[Supplied information — start]

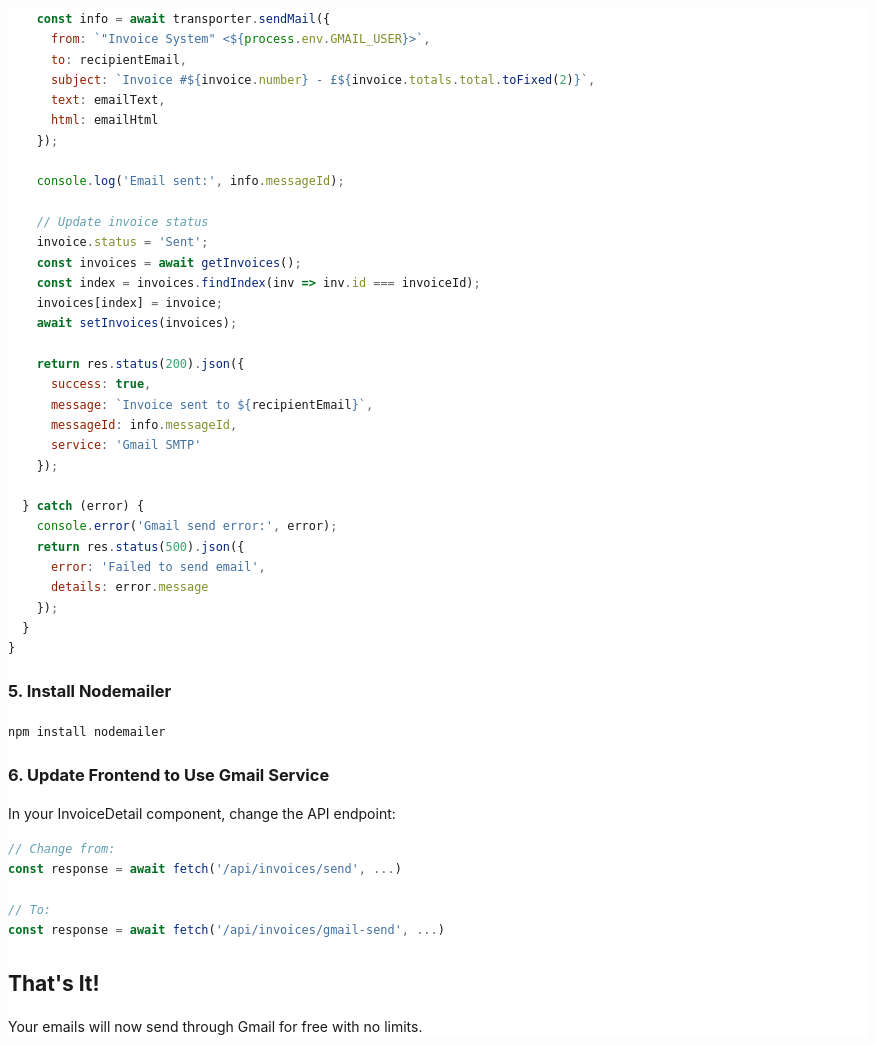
 ```javascript
    const info = await transporter.sendMail({
      from: `"Invoice System" <${process.env.GMAIL_USER}>`,
      to: recipientEmail,
      subject: `Invoice #${invoice.number} - £${invoice.totals.total.toFixed(2)}`,
      text: emailText,
      html: emailHtml
    });

    console.log('Email sent:', info.messageId);

    // Update invoice status
    invoice.status = 'Sent';
    const invoices = await getInvoices();
    const index = invoices.findIndex(inv => inv.id === invoiceId);
    invoices[index] = invoice;
    await setInvoices(invoices);

    return res.status(200).json({
      success: true,
      message: `Invoice sent to ${recipientEmail}`,
      messageId: info.messageId,
      service: 'Gmail SMTP'
    });

  } catch (error) {
    console.error('Gmail send error:', error);
    return res.status(500).json({
      error: 'Failed to send email',
      details: error.message
    });
  }
}
```

### 5. Install Nodemailer
```bash
npm install nodemailer
```

### 6. Update Frontend to Use Gmail Service
In your InvoiceDetail component, change the API endpoint:
```javascript
// Change from:
const response = await fetch('/api/invoices/send', ...)

// To:
const response = await fetch('/api/invoices/gmail-send', ...)
```

## That's It! 
Your emails will now send through Gmail for free with no limits.
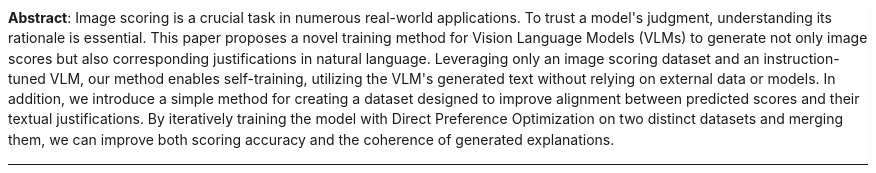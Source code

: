 **Abstract**: Image scoring is a crucial task in numerous real-world applications. To trust a model's judgment, understanding its rationale is essential. This paper proposes a novel training method for Vision Language Models (VLMs) to generate not only image scores but also corresponding justifications in natural language. Leveraging only an image scoring dataset and an instruction-tuned VLM, our method enables self-training, utilizing the VLM's generated text without relying on external data or models. In addition, we introduce a simple method for creating a dataset designed to improve alignment between predicted scores and their textual justifications. By iteratively training the model with Direct Preference Optimization on two distinct datasets and merging them, we can improve both scoring accuracy and the coherence of generated explanations. 

---
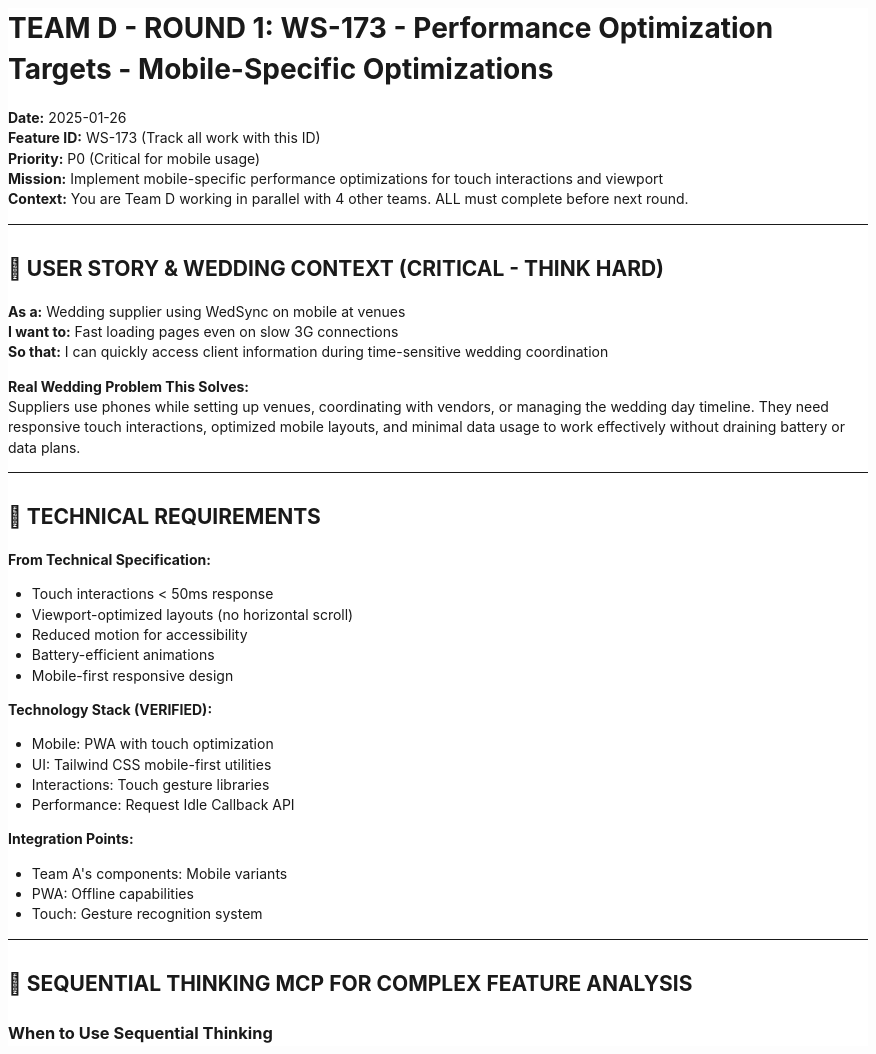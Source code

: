 # TEAM D - ROUND 1: WS-173 - Performance Optimization Targets - Mobile-Specific Optimizations

**Date:** 2025-01-26  
**Feature ID:** WS-173 (Track all work with this ID)  
**Priority:** P0 (Critical for mobile usage)  
**Mission:** Implement mobile-specific performance optimizations for touch interactions and viewport  
**Context:** You are Team D working in parallel with 4 other teams. ALL must complete before next round.

---

## 🎯 USER STORY & WEDDING CONTEXT (CRITICAL - THINK HARD)

**As a:** Wedding supplier using WedSync on mobile at venues  
**I want to:** Fast loading pages even on slow 3G connections  
**So that:** I can quickly access client information during time-sensitive wedding coordination  

**Real Wedding Problem This Solves:**  
Suppliers use phones while setting up venues, coordinating with vendors, or managing the wedding day timeline. They need responsive touch interactions, optimized mobile layouts, and minimal data usage to work effectively without draining battery or data plans.

---

## 🎯 TECHNICAL REQUIREMENTS

**From Technical Specification:**
- Touch interactions < 50ms response
- Viewport-optimized layouts (no horizontal scroll)
- Reduced motion for accessibility
- Battery-efficient animations
- Mobile-first responsive design

**Technology Stack (VERIFIED):**
- Mobile: PWA with touch optimization
- UI: Tailwind CSS mobile-first utilities
- Interactions: Touch gesture libraries
- Performance: Request Idle Callback API

**Integration Points:**
- Team A's components: Mobile variants
- PWA: Offline capabilities
- Touch: Gesture recognition system

---


## 🧠 SEQUENTIAL THINKING MCP FOR COMPLEX FEATURE ANALYSIS

### When to Use Sequential Thinking
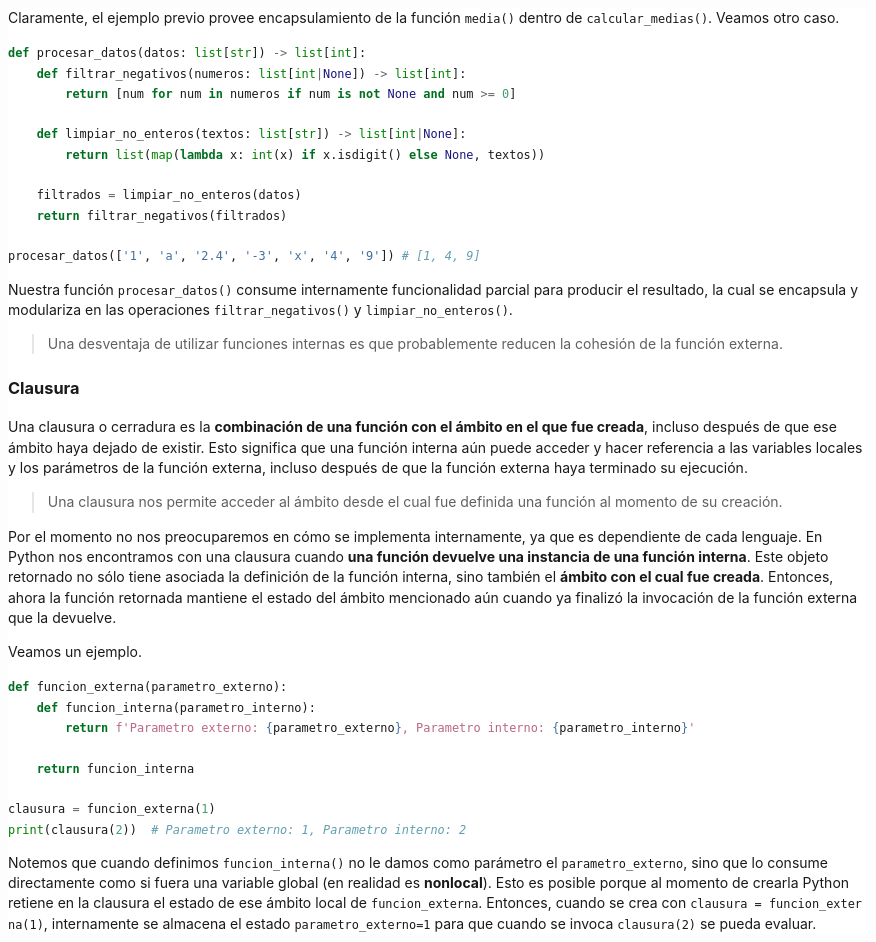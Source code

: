 Claramente, el ejemplo previo provee encapsulamiento de la función `media()` dentro de `calcular_medias()`. Veamos otro caso.

```python
def procesar_datos(datos: list[str]) -> list[int]:
    def filtrar_negativos(numeros: list[int|None]) -> list[int]:
        return [num for num in numeros if num is not None and num >= 0]
    
    def limpiar_no_enteros(textos: list[str]) -> list[int|None]:
        return list(map(lambda x: int(x) if x.isdigit() else None, textos))
    
    filtrados = limpiar_no_enteros(datos)
    return filtrar_negativos(filtrados)

procesar_datos(['1', 'a', '2.4', '-3', 'x', '4', '9']) # [1, 4, 9]
```
Nuestra función `procesar_datos()` consume internamente funcionalidad parcial para producir el resultado, la cual se encapsula y modulariza en las operaciones `filtrar_negativos()` y `limpiar_no_enteros()`.

> Una desventaja de utilizar funciones internas es que probablemente reducen la cohesión de la función externa.

### Clausura
Una clausura o cerradura es la **combinación de una función con el ámbito en el que fue creada**, incluso después de que ese ámbito haya dejado de existir. Esto significa que una función interna aún puede acceder y hacer referencia a las variables locales y los parámetros de la función externa, incluso después de que la función externa haya terminado su ejecución.

> Una clausura nos permite acceder al ámbito desde el cual fue definida una función al momento de su creación.

Por el momento no nos preocuparemos en cómo se implementa internamente, ya que es dependiente de cada lenguaje. En Python nos encontramos con una clausura cuando **una función devuelve una instancia de una función interna**. Este objeto retornado no sólo tiene asociada la definición de la función interna, sino también el **ámbito con el cual fue creada**. Entonces, ahora la función retornada mantiene el estado del ámbito mencionado aún cuando ya finalizó la invocación de la función externa que la devuelve.

Veamos un ejemplo.

```python
def funcion_externa(parametro_externo):
    def funcion_interna(parametro_interno):
        return f'Parametro externo: {parametro_externo}, Parametro interno: {parametro_interno}'
    
    return funcion_interna

clausura = funcion_externa(1)
print(clausura(2))  # Parametro externo: 1, Parametro interno: 2
```
Notemos que cuando definimos `funcion_interna()` no le damos como parámetro el `parametro_externo`, sino que lo consume directamente como si fuera una variable global (en realidad es **nonlocal**). Esto es posible porque al momento de crearla Python retiene en la clausura el estado de ese ámbito local de `funcion_externa`. Entonces, cuando se crea con `clausura = funcion_externa(1)`, internamente se almacena el estado `parametro_externo=1` para que cuando se invoca `clausura(2)` se pueda evaluar.
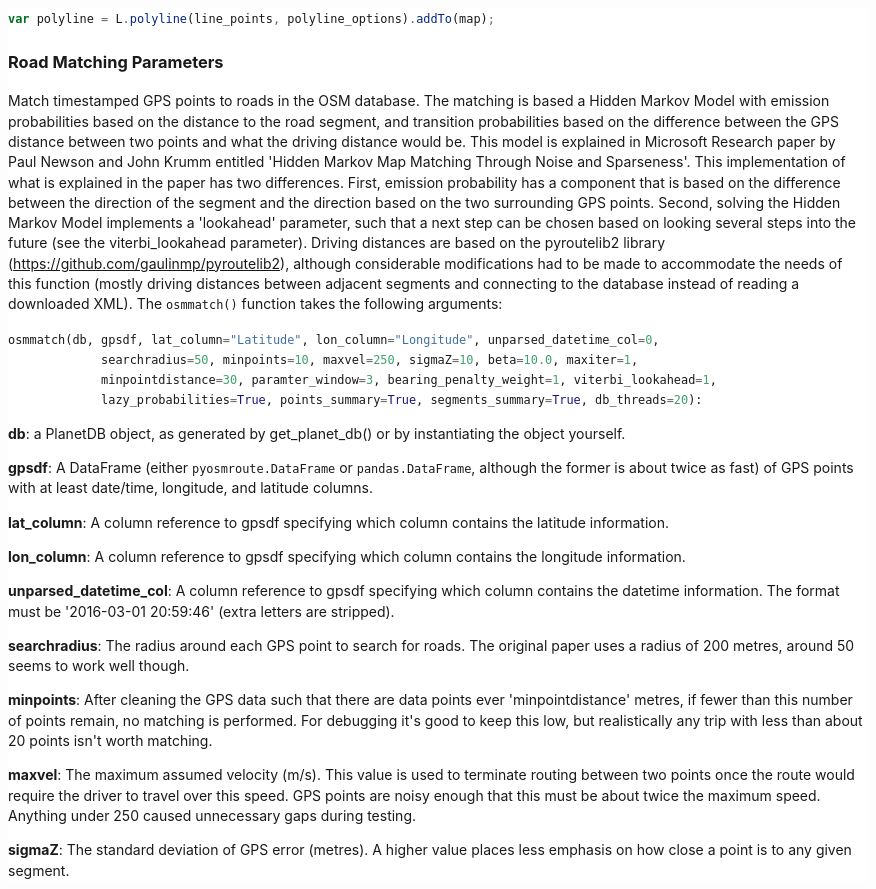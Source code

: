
 ```javascript
var polyline = L.polyline(line_points, polyline_options).addTo(map);
```

### Road Matching Parameters

Match timestamped GPS points to roads in the OSM database. The matching is based a Hidden Markov Model with emission probabilities based on the distance to the road segment, and transition probabilities based on the difference between the GPS distance between two points and what the driving distance would be. This model is explained in Microsoft Research paper by Paul Newson and John Krumm entitled 'Hidden Markov Map Matching Through Noise and Sparseness'. This implementation of what is explained in the paper has two differences. First, emission probability has a component that is based on the difference between the direction of the segment and the direction based on the two surrounding GPS points. Second, solving the Hidden Markov Model implements a 'lookahead' parameter, such that a next step can be chosen based on looking several steps into the future (see the viterbi_lookahead parameter). Driving distances are based on the pyroutelib2 library (https://github.com/gaulinmp/pyroutelib2), although
considerable modifications had to be made to accommodate the needs of this function (mostly driving distances
between adjacent segments and connecting to the database instead of reading a downloaded XML). The `osmmatch()` function takes the following arguments:

```python
osmmatch(db, gpsdf, lat_column="Latitude", lon_column="Longitude", unparsed_datetime_col=0,
             searchradius=50, minpoints=10, maxvel=250, sigmaZ=10, beta=10.0, maxiter=1,
             minpointdistance=30, paramter_window=3, bearing_penalty_weight=1, viterbi_lookahead=1,
             lazy_probabilities=True, points_summary=True, segments_summary=True, db_threads=20):
```


**db**: a PlanetDB object, as generated by get_planet_db() or by instantiating the object yourself.

**gpsdf**: A DataFrame (either `pyosmroute.DataFrame` or `pandas.DataFrame`, although the former is about twice as fast) of GPS points with at least date/time, longitude, and latitude columns.

**lat_column**: A column reference to gpsdf specifying which column contains the latitude information.

**lon_column**: A column reference to gpsdf specifying which column contains the longitude information.

**unparsed_datetime_col**: A column reference to gpsdf specifying which column contains the datetime information. The format must be '2016-03-01 20:59:46' (extra letters are stripped).

**searchradius**: The radius around each GPS point to search for roads. The original paper uses a radius of 200 metres, around 50 seems to work well though.

**minpoints**: After cleaning the GPS data such that there are data points ever 'minpointdistance' metres, if fewer than this number of points remain, no matching is performed. For debugging it's good to keep this low, but realistically any trip with less than about 20 points isn't worth matching.

**maxvel**: The maximum assumed velocity (m/s). This value is used to terminate routing between two points once the route would require the driver to travel over this speed. GPS points are noisy enough that this must be about twice the maximum speed. Anything under 250 caused unnecessary gaps during testing.

**sigmaZ**: The standard deviation of GPS error (metres). A higher value places less emphasis on how close a point is to any given segment.

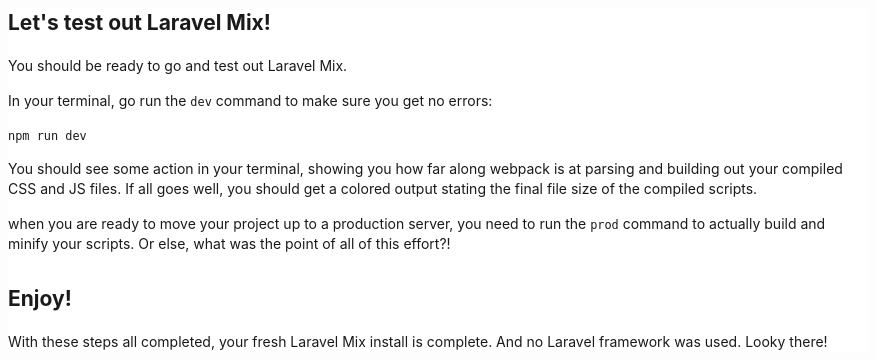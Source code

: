 ## Let's test out Laravel Mix!

You should be ready to go and test out Laravel Mix.

In your terminal, go run the `dev` command to make sure you get no errors:

```bash
npm run dev
```

You should see some action in your terminal, showing you how far along webpack
is at parsing and building out your compiled CSS and JS files. If all goes well,
you should get a colored output stating the final file size of the compiled
scripts.

<Callout title="Don't Forget">

when you are ready to move your project up to a production server, you need to
run the `prod` command to actually build and minify your scripts. Or else, what
was the point of all of this effort?!

</Callout>

## Enjoy!

With these steps all completed, your fresh Laravel Mix install is complete. And
no Laravel framework was used. Looky there!
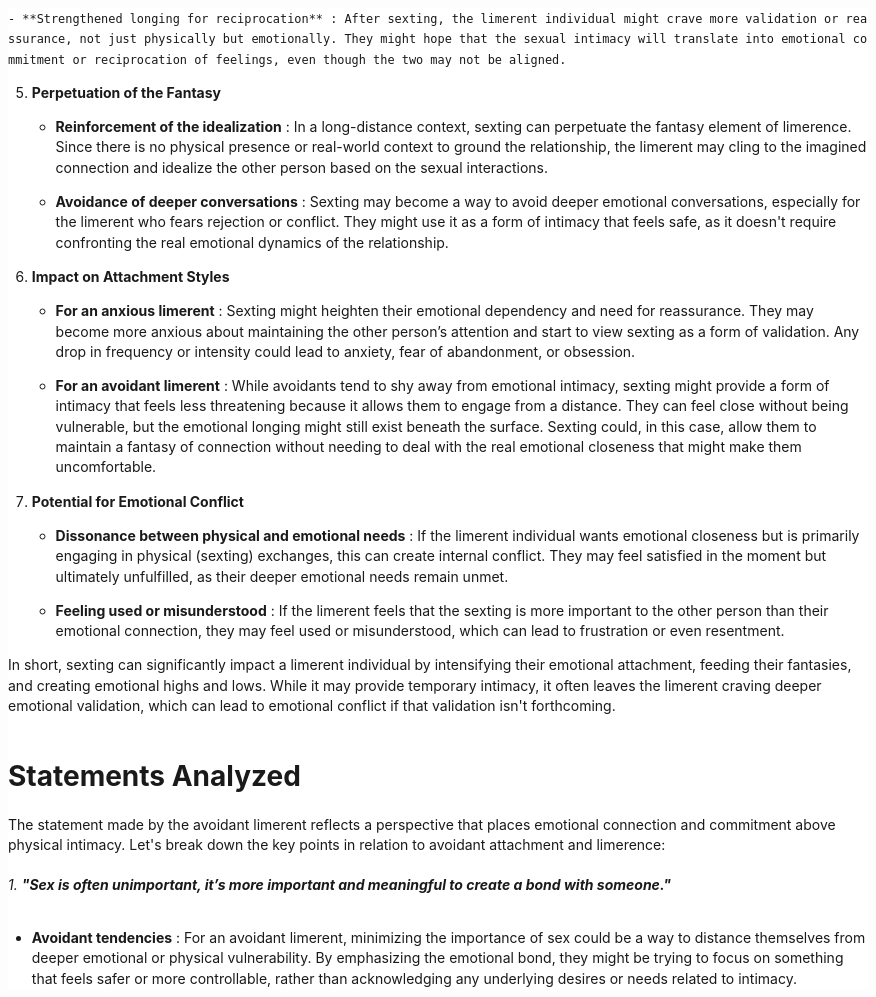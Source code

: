 	- **Strengthened longing for reciprocation** : After sexting, the limerent individual might crave more validation or reassurance, not just physically but emotionally. They might hope that the sexual intimacy will translate into emotional commitment or reciprocation of feelings, even though the two may not be aligned.
5. **Perpetuation of the Fantasy**  
	- **Reinforcement of the idealization** : In a long-distance context, sexting can perpetuate the fantasy element of limerence. Since there is no physical presence or real-world context to ground the relationship, the limerent may cling to the imagined connection and idealize the other person based on the sexual interactions.
 
	- **Avoidance of deeper conversations** : Sexting may become a way to avoid deeper emotional conversations, especially for the limerent who fears rejection or conflict. They might use it as a form of intimacy that feels safe, as it doesn't require confronting the real emotional dynamics of the relationship.
6. **Impact on Attachment Styles**  
	- **For an anxious limerent** : Sexting might heighten their emotional dependency and need for reassurance. They may become more anxious about maintaining the other person’s attention and start to view sexting as a form of validation. Any drop in frequency or intensity could lead to anxiety, fear of abandonment, or obsession.
 
	- **For an avoidant limerent** : While avoidants tend to shy away from emotional intimacy, sexting might provide a form of intimacy that feels less threatening because it allows them to engage from a distance. They can feel close without being vulnerable, but the emotional longing might still exist beneath the surface. Sexting could, in this case, allow them to maintain a fantasy of connection without needing to deal with the real emotional closeness that might make them uncomfortable.
7. **Potential for Emotional Conflict**  
	- **Dissonance between physical and emotional needs** : If the limerent individual wants emotional closeness but is primarily engaging in physical (sexting) exchanges, this can create internal conflict. They may feel satisfied in the moment but ultimately unfulfilled, as their deeper emotional needs remain unmet.
 
	- **Feeling used or misunderstood** : If the limerent feels that the sexting is more important to the other person than their emotional connection, they may feel used or misunderstood, which can lead to frustration or even resentment.

In short, sexting can significantly impact a limerent individual by intensifying their emotional attachment, feeding their fantasies, and creating emotional highs and lows. While it may provide temporary intimacy, it often leaves the limerent craving deeper emotional validation, which can lead to emotional conflict if that validation isn't forthcoming.

# Statements Analyzed

The statement made by the avoidant limerent reflects a perspective that places emotional connection and commitment above physical intimacy. Let's break down the key points in relation to avoidant attachment and limerence:

###### 1. **"Sex is often unimportant, it’s more important and meaningful to create a bond with someone."**  
 - **Avoidant tendencies** : For an avoidant limerent, minimizing the importance of sex could be a way to distance themselves from deeper emotional or physical vulnerability. By emphasizing the emotional bond, they might be trying to focus on something that feels safer or more controllable, rather than acknowledging any underlying desires or needs related to intimacy.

[Supplied information — finish]

== Work required ==
Whenever a line above includes "should", copy it in full.

== Reply ==
You should be ready to go and test out Laravel Mix.
You should see some action in your terminal, showing you how far along webpack
you should get a colored output stating the final file size of the compiled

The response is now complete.